Work through the data below and copy out every line where "textsc" is found.

Provided records section start

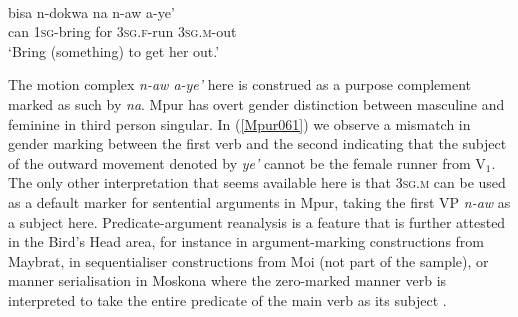 \ea \label{Mpur061}
\\
\gll bisa n-dokwa na n-aw a-ye' \\
can \textsc{1}\textsc{sg}-bring for \textsc{3}\textsc{sg}.\textsc{f}-run \textsc{3}\textsc{sg}.\textsc{m}-out \\
\glft `Bring (something) to get her out.'\\ 
\z

The motion complex \textit{n-aw a-ye'} here is construed as a purpose complement marked as such by \textit{na}. Mpur has overt gender distinction between masculine and feminine in third person singular. In (\ref{Mpur061}) we observe a mismatch in gender marking between the first verb and the second indicating that the subject of the outward movement denoted by \textit{ye'} cannot be the female runner from V$_{1}$. The only other interpretation that seems available here is that \textsc{3sg.m} can be used as a default marker for sentential arguments in Mpur, taking the first VP \textit{n-aw} as a subject here. Predicate-argument reanalysis is a feature that is further attested in the Bird's Head area, for instance in argument-marking constructions from Maybrat, in sequentialiser constructions from Moi (not part of the sample), or manner serialisation in Moskona where the zero-marked manner verb is interpreted to take the entire predicate of the main verb as its subject \citep[299f.]{gravelle2010grammar}.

Provided records section end

■ Written response ■
can \textsc{1}\textsc{sg}-bring for \textsc{3}\textsc{sg}.\textsc{f}-run \textsc{3}\textsc{sg}.\textsc{m}-out \\
The motion complex \textit{n-aw a-ye'} here is construed as a purpose complement marked as such by \textit{na}. Mpur has overt gender distinction between masculine and feminine in third person singular. In (\ref{Mpur061}) we observe a mismatch in gender marking between the first verb and the second indicating that the subject of the outward movement denoted by \textit{ye'} cannot be the female runner from V$_{1}$. The only other interpretation that seems available here is that \textsc{3sg.m} can be used as a default marker for sentential arguments in Mpur, taking the first VP \textit{n-aw} as a subject here. Predicate-argument reanalysis is a feature that is further attested in the Bird's Head area, for instance in argument-marking constructions from Maybrat, in sequentialiser constructions from Moi (not part of the sample), or manner serialisation in Moskona where the zero-marked manner verb is interpreted to take the entire predicate of the main verb as its subject \citep[299f.]{gravelle2010grammar}.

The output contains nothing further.